In terms of scale, the China Universal CSI Consumer Staples ETF has achieved a remarkable growth of 432 million yuan in size over the past three months, ranking the top fifth in new scale among comparable funds. (Data source: Wind)
In terms of shares, the fund has seen a significant increase of 2.156 billion shares in the past three months, ranking the second fifth in new shares among comparable funds. (Data source: Wind)
Data showed that leveraged funds have been continuously building positions in the fund.
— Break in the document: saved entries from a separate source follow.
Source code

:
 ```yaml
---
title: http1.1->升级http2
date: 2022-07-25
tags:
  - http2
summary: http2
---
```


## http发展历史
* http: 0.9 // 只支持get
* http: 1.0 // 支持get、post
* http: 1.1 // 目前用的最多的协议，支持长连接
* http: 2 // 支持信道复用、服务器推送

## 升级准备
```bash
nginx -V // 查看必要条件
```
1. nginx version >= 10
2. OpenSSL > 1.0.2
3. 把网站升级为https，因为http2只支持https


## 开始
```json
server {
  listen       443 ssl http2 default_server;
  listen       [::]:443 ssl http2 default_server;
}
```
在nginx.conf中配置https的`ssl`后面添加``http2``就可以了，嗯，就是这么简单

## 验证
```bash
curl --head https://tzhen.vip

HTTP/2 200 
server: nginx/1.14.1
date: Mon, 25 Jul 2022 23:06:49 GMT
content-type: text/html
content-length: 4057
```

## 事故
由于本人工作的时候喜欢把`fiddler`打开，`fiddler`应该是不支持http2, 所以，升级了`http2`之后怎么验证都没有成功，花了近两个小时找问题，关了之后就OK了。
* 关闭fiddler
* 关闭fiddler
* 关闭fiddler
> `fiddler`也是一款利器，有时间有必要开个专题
The latest margin purchase volume of the China Universal CSI Consumer Staples ETF reached 50.4583 million yuan, with the latest margin balance standing at 481 million yuan. (Data source: Wind)
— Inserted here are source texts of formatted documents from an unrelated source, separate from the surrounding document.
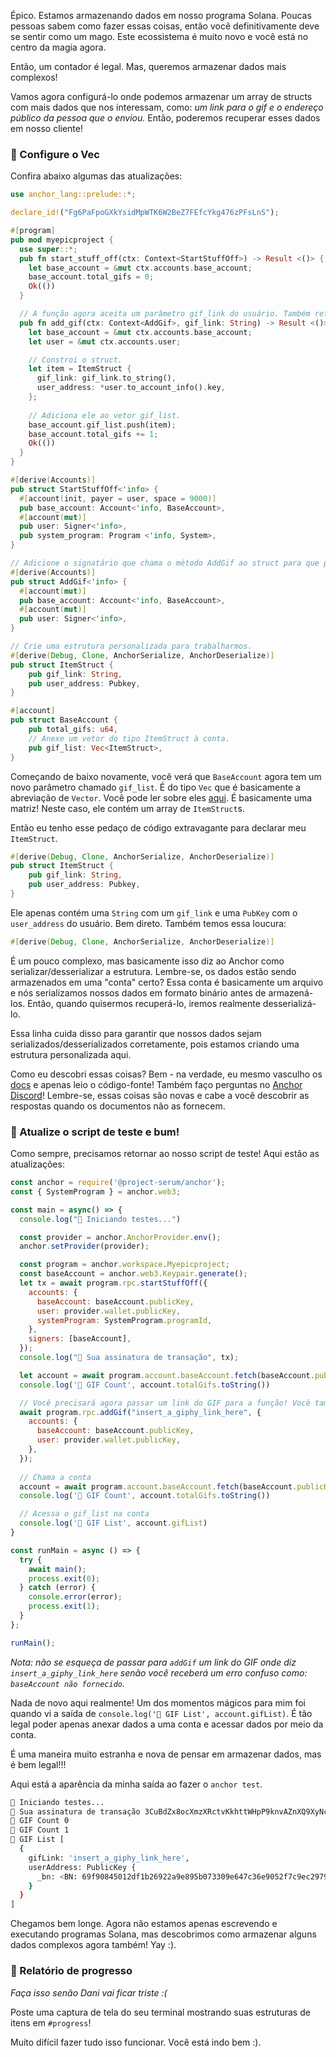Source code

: Épico. Estamos armazenando dados em nosso programa Solana. Poucas pessoas sabem como fazer essas coisas, então você definitivamente deve se sentir como um mago. Este ecossistema é muito novo e você está no centro da magia agora.

Então, um contador é legal. Mas, queremos armazenar dados mais complexos!

Vamos agora configurá-lo onde podemos armazenar um array de structs com mais dados que nos interessam, como: *um link para o gif e o endereço público da pessoa que o enviou.* Então, poderemos recuperar esses dados em nosso cliente!

### 💎 Configure o Vec<ItemStruct>

Confira abaixo algumas das atualizações:

```rust
use anchor_lang::prelude::*;

declare_id!("Fg6PaFpoGXkYsidMpWTK6W2BeZ7FEfcYkg476zPFsLnS");

#[program]
pub mod myepicproject {
  use super::*;
  pub fn start_stuff_off(ctx: Context<StartStuffOff>) -> Result <()> {
    let base_account = &mut ctx.accounts.base_account;
    base_account.total_gifs = 0;
    Ok(())
  }

  // A função agora aceita um parâmetro gif_link do usuário. Também referenciamos o usuário do Contexto
  pub fn add_gif(ctx: Context<AddGif>, gif_link: String) -> Result <()> {
    let base_account = &mut ctx.accounts.base_account;
    let user = &mut ctx.accounts.user;

	// Constroi o struct.
    let item = ItemStruct {
      gif_link: gif_link.to_string(),
      user_address: *user.to_account_info().key,
    };
		
	// Adiciona ele ao vetor gif_list.
    base_account.gif_list.push(item);
    base_account.total_gifs += 1;
    Ok(())
  }
}

#[derive(Accounts)]
pub struct StartStuffOff<'info> {
  #[account(init, payer = user, space = 9000)]
  pub base_account: Account<'info, BaseAccount>,
  #[account(mut)]
  pub user: Signer<'info>,
  pub system_program: Program <'info, System>,
}

// Adicione o signatário que chama o método AddGif ao struct para que possamos salvá-lo
#[derive(Accounts)]
pub struct AddGif<'info> {
  #[account(mut)]
  pub base_account: Account<'info, BaseAccount>,
  #[account(mut)]
  pub user: Signer<'info>,
}

// Crie uma estrutura personalizada para trabalharmos.
#[derive(Debug, Clone, AnchorSerialize, AnchorDeserialize)]
pub struct ItemStruct {
    pub gif_link: String,
    pub user_address: Pubkey,
}

#[account]
pub struct BaseAccount {
    pub total_gifs: u64,
	// Anexe um vetor do tipo ItemStruct à conta.
    pub gif_list: Vec<ItemStruct>,
}
```

Começando de baixo novamente, você verá que `BaseAccount` agora tem um novo parâmetro chamado `gif_list`. É do tipo `Vec` que é basicamente a abreviação de `Vector`. Você pode ler sobre eles [aqui](https://doc.rust-lang.org/std/vec/struct.Vec.html). É basicamente uma matriz! Neste caso, ele contém um array de `ItemStruct`s.

Então eu tenho esse pedaço de código extravagante para declarar meu `ItemStruct`.

```rust
#[derive(Debug, Clone, AnchorSerialize, AnchorDeserialize)]
pub struct ItemStruct {
    pub gif_link: String,
    pub user_address: Pubkey,
}
```

Ele apenas contém uma `String` com um `gif_link` e uma `PubKey` com o `user_address` do usuário. Bem direto. Também temos essa loucura:

```rust
#[derive(Debug, Clone, AnchorSerialize, AnchorDeserialize)]
```

É um pouco complexo, mas basicamente isso diz ao Anchor como serializar/desserializar a estrutura. Lembre-se, os dados estão sendo armazenados em uma "conta" certo? Essa conta é basicamente um arquivo e nós serializamos nossos dados em formato binário antes de armazená-los. Então, quando quisermos recuperá-lo, iremos realmente desserializá-lo.

Essa linha cuida disso para garantir que nossos dados sejam serializados/desserializados corretamente, pois estamos criando uma estrutura personalizada aqui.

Como eu descobri essas coisas? Bem - na verdade, eu mesmo vasculho os [docs](https://docs.rs/anchor-lang/0.4.0/anchor_lang/trait.AnchorSerialize.html) e apenas leio o código-fonte! Também faço perguntas no [Anchor Discord](https://discord.gg/8HwmBtt2ss)! Lembre-se, essas coisas são novas e cabe a você descobrir as respostas quando os documentos não as fornecem.

### 🤯 Atualize o script de teste e bum!

Como sempre, precisamos retornar ao nosso script de teste! Aqui estão as atualizações:

```javascript
const anchor = require('@project-serum/anchor');
const { SystemProgram } = anchor.web3;

const main = async() => {
  console.log("🚀 Iniciando testes...")

  const provider = anchor.AnchorProvider.env();
  anchor.setProvider(provider);

  const program = anchor.workspace.Myepicproject;
  const baseAccount = anchor.web3.Keypair.generate();
  let tx = await program.rpc.startStuffOff({
    accounts: {
      baseAccount: baseAccount.publicKey,
      user: provider.wallet.publicKey,
      systemProgram: SystemProgram.programId,
    },
    signers: [baseAccount],
  });
  console.log("📝 Sua assinatura de transação", tx);

  let account = await program.account.baseAccount.fetch(baseAccount.publicKey);
  console.log('👀 GIF Count', account.totalGifs.toString())

  // Você precisará agora passar um link do GIF para a função! Você também precisará passar o usuário que está enviando o GIF!
  await program.rpc.addGif("insert_a_giphy_link_here", {
    accounts: {
      baseAccount: baseAccount.publicKey,
      user: provider.wallet.publicKey,
    },
  });
  
  // Chama a conta
  account = await program.account.baseAccount.fetch(baseAccount.publicKey);
  console.log('👀 GIF Count', account.totalGifs.toString())

  // Acessa o gif_list na conta
  console.log('👀 GIF List', account.gifList)
}

const runMain = async () => {
  try {
    await main();
    process.exit(0);
  } catch (error) {
    console.error(error);
    process.exit(1);
  }
};

runMain();
```

*Nota: não se esqueça de passar para `addGif` um link do GIF onde diz `insert_a_giphy_link_here` senão você receberá um erro confuso como: `baseAccount não fornecido`.*

Nada de novo aqui realmente! Um dos momentos mágicos para mim foi quando vi a saída de `console.log('👀 GIF List', account.gifList)`. É tão legal poder apenas anexar dados a uma conta e acessar dados por meio da conta.

É uma maneira muito estranha e nova de pensar em armazenar dados, mas é bem legal!!!

Aqui está a aparência da minha saída ao fazer o `anchor test`.

```bash
🚀 Iniciando testes...
📝 Sua assinatura de transação 3CuBdZx8ocXmzXRctvKkhttWHpP9knvAZnXQ9XyNcgr1xeqs6E3Hj9RVkEWSc2iEW15xXprKzip1hQw8o5kWVgsa
👀 GIF Count 0
👀 GIF Count 1
👀 GIF List [
  {
    gifLink: 'insert_a_giphy_link_here',
    userAddress: PublicKey {
      _bn: <BN: 69f90845012df1b26922a9e895b073309e647c36e9052f7c9ec29793b8be9e99>
    }
  }
]
```

Chegamos bem longe. Agora não estamos apenas escrevendo e executando programas Solana, mas descobrimos como armazenar alguns dados complexos agora também! Yay :).

### 🚨 Relatório de progresso

*Faça isso senão Dani vai ficar triste :(*

Poste uma captura de tela do seu terminal mostrando suas estruturas de itens em `#progress`!

Muito difícil fazer tudo isso funcionar. Você está indo bem :).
In terms of profitability, as of March 2, 2026, since its establishment, the China Universal CSI Consumer Staples ETF has achieved a maximum monthly return of 24.60%, a longest streak of 10 consecutive monthly gains with a cumulative increase of 49.28% during the period, and a ratio of up months to down months of 85:65. The average return in up months was 5.78%, and the historical probability of making a profit with a 3-year holding period stood at 72.05%. As of March 2, 2026, the fund has delivered an annualized excess return over the benchmark of 2.81% in the past year.
In terms of drawdown, as of March 2, 2026, the maximum drawdown of the China Universal CSI Consumer Staples ETF since the start of the year was 6.36%, with a relative benchmark drawdown of 0.03%, representing a relatively low drawdown risk among comparable funds.
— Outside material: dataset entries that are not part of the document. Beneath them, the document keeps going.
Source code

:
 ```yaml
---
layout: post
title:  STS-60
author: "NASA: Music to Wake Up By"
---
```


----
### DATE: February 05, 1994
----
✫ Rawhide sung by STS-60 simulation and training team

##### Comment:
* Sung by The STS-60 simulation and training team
In terms of fees, the China Universal CSI Consumer Staples ETF has a management fee rate of 0.50% and a custodian fee rate of 0.10%, the lowest among comparable funds.
In terms of tracking accuracy, as of March 2, 2026, the fund had a tracking error of 0.043% over the past decade, boasting the highest tracking accuracy among comparable funds.
From a valuation perspective, the latest price-to-earnings ratio (PE-TTM) of the CSI Main Consumer Index tracked by the fund was only 19 times, at the 6.96th percentile over the past three years. This means the valuation was lower than that in more than 93.04% of the time in the past three years, standing at a historical low.
The China Universal CSI Consumer Staples ETF closely tracks the CSI Main Consumer Index. To reflect the overall performance of securities of companies in different industries within the CSI 800 Index sample and provide an analytical tool for investors, the CSI 800 Index sample is divided into 11 first-level industries and 35 second-level industries according to the CSI Industry Classification. Indices are then compiled with all securities in each first-level and second-level industry as samples, forming the CSI 800 Industry Indices.
Data showed that as of February 27, 2026, the top 10 weight stocks of the CSI Main Consumer Index (000932) were Kweichow Moutai, Wuliangye, Yili Group, Muyuan Foods, Wen's Foodstuff, Luzhou Laojiao, Shanxi Fenjiu, HADAY, Dongpeng Beverage and Haida Group, accounting for a total of 67.46% of the index weight. (The stocks listed above are only constituent stocks of the index and do not constitute any specific investment recommendation.)
China Minsheng Banking International stated that the 2026 Spring Festival holiday was longer than that of 2025, marking a strong start for holiday consumption. Data for Hainan offshore duty-free shopping, high-end consumption, as well as catering and tourism sectors all showed a recovery trend. During the long Spring Festival holiday, the elderly opted for reverse family reunions while young people upgraded their living standards when returning to their hometowns. The allocation of New Year goods has trended towards delicious, entertaining and healthy options.